Activity: What is needed is an exact repetition of the lines below, from the first one through the one holding "wood and coal.", with no pictures and nothing else.

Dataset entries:
· · ·

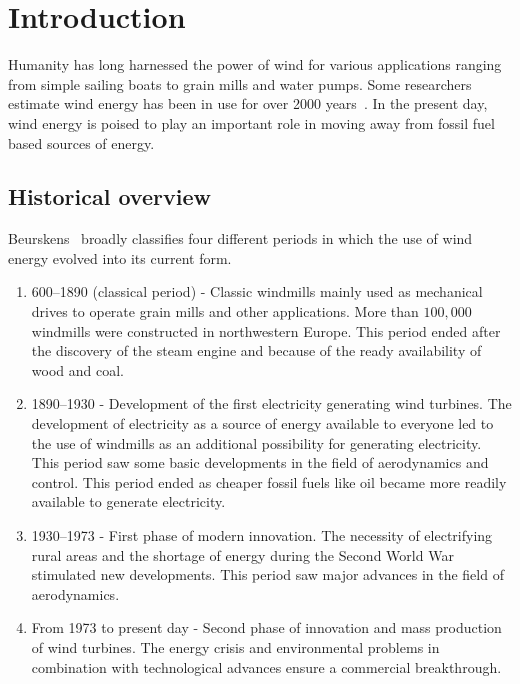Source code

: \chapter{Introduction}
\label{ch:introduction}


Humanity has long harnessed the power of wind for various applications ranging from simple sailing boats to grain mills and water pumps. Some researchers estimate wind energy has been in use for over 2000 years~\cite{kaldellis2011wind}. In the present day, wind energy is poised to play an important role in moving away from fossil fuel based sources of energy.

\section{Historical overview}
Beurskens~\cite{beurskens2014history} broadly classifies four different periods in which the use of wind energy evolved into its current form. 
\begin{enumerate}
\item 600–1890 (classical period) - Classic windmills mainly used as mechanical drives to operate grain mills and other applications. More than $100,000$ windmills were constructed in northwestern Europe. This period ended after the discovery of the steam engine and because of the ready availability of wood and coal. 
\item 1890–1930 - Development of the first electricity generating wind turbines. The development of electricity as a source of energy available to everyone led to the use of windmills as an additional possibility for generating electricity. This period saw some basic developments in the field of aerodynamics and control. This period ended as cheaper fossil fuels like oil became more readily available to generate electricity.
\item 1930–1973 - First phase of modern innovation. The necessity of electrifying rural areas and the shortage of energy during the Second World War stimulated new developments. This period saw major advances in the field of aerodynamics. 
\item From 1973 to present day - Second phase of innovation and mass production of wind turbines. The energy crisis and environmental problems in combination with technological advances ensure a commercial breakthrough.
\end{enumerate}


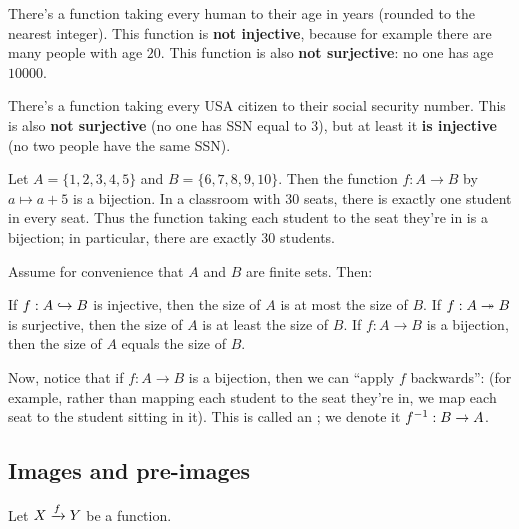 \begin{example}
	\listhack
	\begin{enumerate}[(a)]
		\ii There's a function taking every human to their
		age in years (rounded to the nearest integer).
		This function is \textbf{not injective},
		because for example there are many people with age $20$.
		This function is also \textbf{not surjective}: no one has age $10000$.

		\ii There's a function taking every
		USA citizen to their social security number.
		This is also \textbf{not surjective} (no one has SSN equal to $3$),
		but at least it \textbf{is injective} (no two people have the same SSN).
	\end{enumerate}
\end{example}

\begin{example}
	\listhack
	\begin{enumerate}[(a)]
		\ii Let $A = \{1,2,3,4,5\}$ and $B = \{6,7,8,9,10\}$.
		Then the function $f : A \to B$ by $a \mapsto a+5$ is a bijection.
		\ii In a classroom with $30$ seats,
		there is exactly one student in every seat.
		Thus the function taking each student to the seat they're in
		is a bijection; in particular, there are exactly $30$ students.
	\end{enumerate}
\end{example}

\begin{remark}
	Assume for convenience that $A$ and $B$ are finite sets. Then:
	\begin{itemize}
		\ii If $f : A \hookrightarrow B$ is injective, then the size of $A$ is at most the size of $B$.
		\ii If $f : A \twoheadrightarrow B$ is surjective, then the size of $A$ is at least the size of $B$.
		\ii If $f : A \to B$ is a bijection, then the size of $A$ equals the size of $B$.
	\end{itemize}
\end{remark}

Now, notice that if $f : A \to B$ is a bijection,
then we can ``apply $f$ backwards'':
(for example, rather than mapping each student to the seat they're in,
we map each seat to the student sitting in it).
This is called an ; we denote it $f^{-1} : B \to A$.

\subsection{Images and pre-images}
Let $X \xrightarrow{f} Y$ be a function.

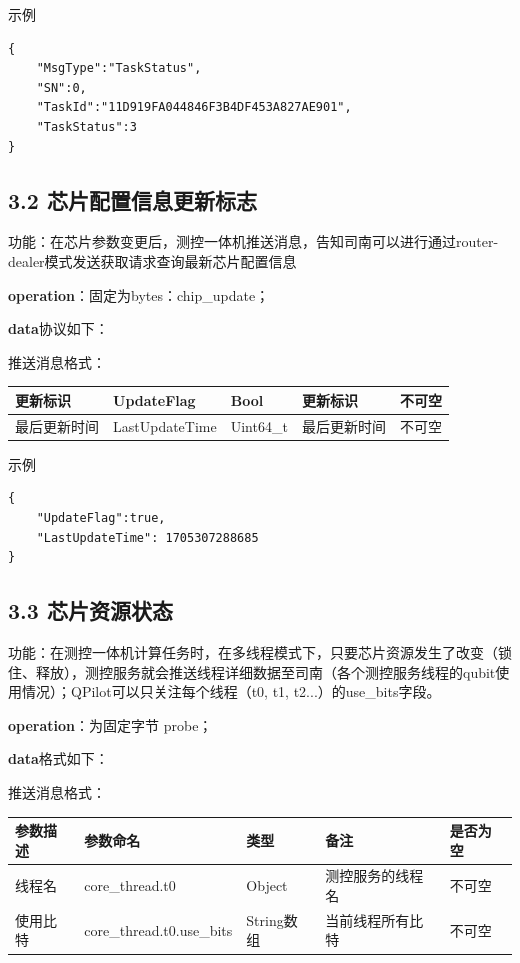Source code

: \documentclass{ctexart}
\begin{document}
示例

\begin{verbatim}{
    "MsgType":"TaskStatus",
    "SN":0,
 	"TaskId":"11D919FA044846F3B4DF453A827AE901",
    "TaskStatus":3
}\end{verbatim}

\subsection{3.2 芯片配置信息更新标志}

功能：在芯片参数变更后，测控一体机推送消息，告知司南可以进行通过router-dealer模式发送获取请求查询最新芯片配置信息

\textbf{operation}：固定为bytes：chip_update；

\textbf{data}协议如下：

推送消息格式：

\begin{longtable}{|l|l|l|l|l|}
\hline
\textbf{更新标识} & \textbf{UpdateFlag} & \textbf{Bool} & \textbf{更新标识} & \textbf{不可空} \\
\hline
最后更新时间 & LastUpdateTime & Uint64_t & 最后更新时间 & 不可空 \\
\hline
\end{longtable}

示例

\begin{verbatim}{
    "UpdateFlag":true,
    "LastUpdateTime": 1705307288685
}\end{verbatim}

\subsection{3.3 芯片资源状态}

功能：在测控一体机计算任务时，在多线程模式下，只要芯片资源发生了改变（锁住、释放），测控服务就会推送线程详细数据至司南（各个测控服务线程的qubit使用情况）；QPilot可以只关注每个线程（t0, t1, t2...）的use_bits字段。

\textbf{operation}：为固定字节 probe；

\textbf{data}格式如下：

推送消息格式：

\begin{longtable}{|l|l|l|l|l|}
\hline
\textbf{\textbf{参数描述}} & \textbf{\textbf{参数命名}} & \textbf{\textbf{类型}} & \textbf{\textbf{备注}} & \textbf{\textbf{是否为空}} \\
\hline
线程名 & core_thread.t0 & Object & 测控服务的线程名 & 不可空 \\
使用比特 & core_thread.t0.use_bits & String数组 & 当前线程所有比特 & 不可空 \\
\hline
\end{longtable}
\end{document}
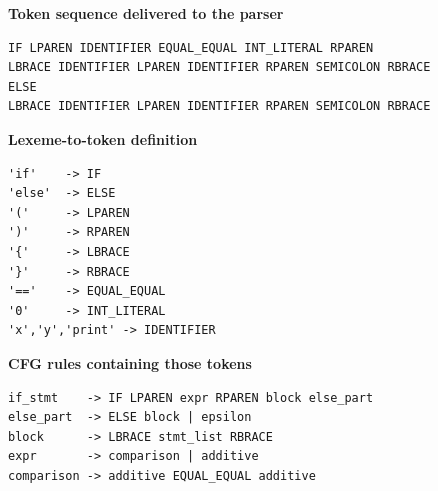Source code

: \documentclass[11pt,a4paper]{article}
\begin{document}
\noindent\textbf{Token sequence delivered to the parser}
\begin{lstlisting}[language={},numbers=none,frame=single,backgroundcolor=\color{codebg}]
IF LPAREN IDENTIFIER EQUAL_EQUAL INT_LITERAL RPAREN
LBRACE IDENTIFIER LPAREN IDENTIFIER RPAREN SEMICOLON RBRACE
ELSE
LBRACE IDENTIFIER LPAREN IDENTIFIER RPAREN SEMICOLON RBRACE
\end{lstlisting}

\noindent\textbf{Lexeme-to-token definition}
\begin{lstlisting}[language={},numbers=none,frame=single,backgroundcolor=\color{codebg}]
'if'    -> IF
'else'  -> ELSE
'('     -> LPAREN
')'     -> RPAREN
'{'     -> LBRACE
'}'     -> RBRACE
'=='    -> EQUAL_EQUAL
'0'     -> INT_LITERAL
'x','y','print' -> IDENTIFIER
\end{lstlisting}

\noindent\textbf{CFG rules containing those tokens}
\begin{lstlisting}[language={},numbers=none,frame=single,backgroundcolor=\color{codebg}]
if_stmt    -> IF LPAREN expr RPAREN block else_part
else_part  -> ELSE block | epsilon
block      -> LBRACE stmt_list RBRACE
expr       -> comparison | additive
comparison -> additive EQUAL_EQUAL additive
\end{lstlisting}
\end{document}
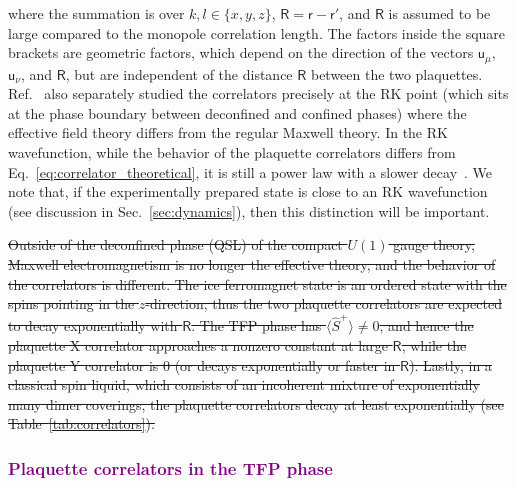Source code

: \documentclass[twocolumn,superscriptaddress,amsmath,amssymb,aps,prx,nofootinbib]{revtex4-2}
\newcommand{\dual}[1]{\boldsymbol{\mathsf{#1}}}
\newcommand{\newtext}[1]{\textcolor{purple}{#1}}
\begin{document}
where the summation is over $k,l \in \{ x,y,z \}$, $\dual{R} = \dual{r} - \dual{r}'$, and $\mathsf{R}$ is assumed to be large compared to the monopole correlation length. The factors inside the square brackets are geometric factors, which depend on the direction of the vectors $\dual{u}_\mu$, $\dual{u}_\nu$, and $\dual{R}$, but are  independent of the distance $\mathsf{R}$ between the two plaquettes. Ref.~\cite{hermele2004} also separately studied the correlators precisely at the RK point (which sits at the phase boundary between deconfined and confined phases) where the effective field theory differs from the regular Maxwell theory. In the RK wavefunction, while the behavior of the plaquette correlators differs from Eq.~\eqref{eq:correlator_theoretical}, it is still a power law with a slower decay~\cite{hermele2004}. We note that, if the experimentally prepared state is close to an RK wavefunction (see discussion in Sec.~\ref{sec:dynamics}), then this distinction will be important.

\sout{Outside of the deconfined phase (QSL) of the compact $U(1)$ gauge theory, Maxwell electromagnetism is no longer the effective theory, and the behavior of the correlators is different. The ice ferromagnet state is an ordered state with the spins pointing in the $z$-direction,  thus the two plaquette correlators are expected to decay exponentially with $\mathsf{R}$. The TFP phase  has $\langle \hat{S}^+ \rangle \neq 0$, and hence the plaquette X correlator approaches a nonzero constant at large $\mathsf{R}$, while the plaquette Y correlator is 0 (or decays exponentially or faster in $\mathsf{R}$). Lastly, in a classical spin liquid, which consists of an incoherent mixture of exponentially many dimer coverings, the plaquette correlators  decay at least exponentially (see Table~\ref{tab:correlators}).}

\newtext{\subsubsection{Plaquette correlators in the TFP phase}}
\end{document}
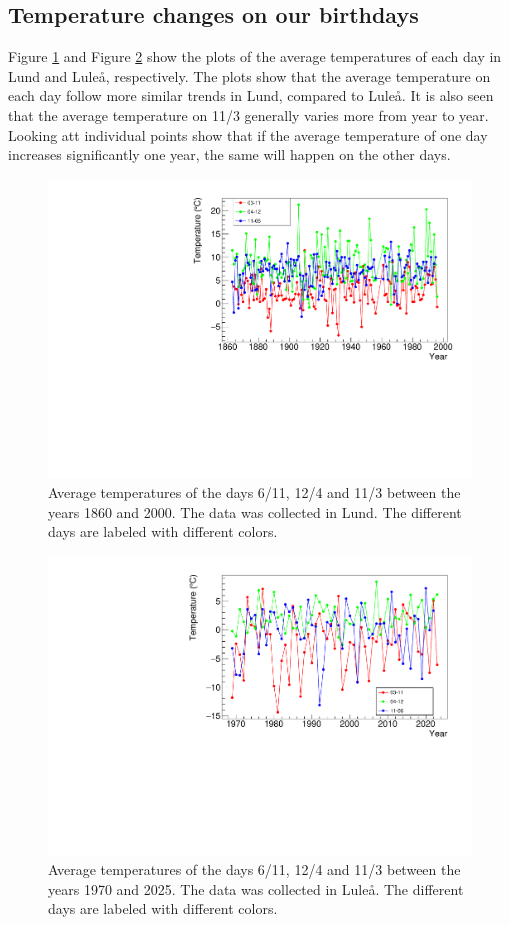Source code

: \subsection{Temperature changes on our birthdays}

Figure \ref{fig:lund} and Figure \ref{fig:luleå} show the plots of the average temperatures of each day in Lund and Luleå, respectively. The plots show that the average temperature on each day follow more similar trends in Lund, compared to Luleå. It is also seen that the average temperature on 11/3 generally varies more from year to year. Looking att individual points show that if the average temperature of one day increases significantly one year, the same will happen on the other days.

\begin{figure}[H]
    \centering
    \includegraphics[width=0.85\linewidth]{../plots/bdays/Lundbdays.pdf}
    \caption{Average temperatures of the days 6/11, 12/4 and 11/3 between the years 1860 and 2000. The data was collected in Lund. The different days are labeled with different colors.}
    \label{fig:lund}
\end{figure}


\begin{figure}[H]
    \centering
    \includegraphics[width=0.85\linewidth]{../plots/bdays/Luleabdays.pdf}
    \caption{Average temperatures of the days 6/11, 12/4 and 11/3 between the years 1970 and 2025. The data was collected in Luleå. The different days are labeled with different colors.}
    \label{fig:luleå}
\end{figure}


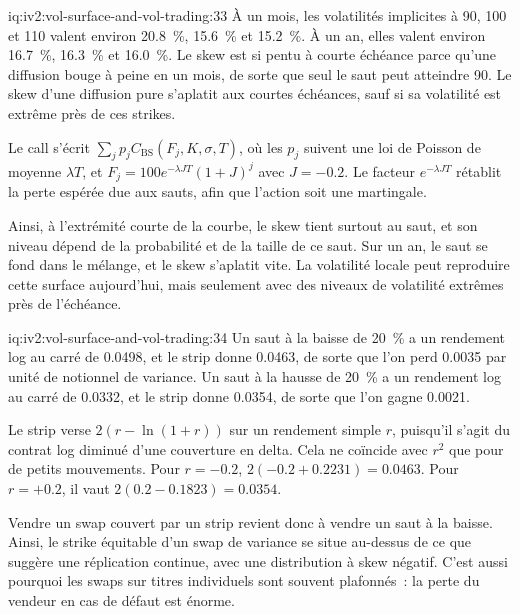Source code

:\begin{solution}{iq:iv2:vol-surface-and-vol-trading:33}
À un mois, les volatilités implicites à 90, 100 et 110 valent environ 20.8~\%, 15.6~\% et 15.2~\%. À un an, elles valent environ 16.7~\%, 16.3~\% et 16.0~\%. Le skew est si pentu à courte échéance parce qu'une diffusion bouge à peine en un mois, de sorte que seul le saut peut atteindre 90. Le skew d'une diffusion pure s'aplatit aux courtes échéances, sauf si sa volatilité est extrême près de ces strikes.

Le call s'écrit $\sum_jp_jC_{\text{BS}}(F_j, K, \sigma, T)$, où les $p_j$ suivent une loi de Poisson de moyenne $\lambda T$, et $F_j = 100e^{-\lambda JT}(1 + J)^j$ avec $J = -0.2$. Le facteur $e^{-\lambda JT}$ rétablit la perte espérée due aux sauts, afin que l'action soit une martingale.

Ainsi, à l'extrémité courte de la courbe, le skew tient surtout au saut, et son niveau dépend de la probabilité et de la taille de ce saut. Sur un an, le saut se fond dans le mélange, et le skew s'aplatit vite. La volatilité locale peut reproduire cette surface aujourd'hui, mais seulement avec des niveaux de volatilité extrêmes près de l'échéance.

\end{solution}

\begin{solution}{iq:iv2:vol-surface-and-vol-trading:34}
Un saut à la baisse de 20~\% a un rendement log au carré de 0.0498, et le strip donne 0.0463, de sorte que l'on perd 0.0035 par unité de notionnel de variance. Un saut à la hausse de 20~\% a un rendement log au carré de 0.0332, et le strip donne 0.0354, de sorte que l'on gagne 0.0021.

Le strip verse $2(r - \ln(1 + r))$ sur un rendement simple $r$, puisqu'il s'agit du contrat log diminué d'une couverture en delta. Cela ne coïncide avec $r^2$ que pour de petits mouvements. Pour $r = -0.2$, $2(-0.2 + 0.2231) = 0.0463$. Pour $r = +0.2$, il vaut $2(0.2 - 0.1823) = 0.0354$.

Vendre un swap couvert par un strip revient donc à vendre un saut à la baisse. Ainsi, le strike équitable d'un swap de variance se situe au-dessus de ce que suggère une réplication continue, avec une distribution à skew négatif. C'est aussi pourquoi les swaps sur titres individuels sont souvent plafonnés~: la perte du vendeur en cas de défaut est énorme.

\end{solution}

· · ·

Solved exercise:
Source code

: \chapter{Introduction}
\label{ch:introduction}


Humanity has long harnessed the power of wind for various applications ranging from simple sailing boats to grain mills and water pumps. Some researchers estimate wind energy has been in use for over 2000 years~\cite{kaldellis2011wind}. In the present day, wind energy is poised to play an important role in moving away from fossil fuel based sources of energy.

\section{Historical overview}
Beurskens~\cite{beurskens2014history} broadly classifies four different periods in which the use of wind energy evolved into its current form. 
\begin{enumerate}
\item 600–1890 (classical period) - Classic windmills mainly used as mechanical drives to operate grain mills and other applications. More than $100,000$ windmills were constructed in northwestern Europe. This period ended after the discovery of the steam engine and because of the ready availability of wood and coal. 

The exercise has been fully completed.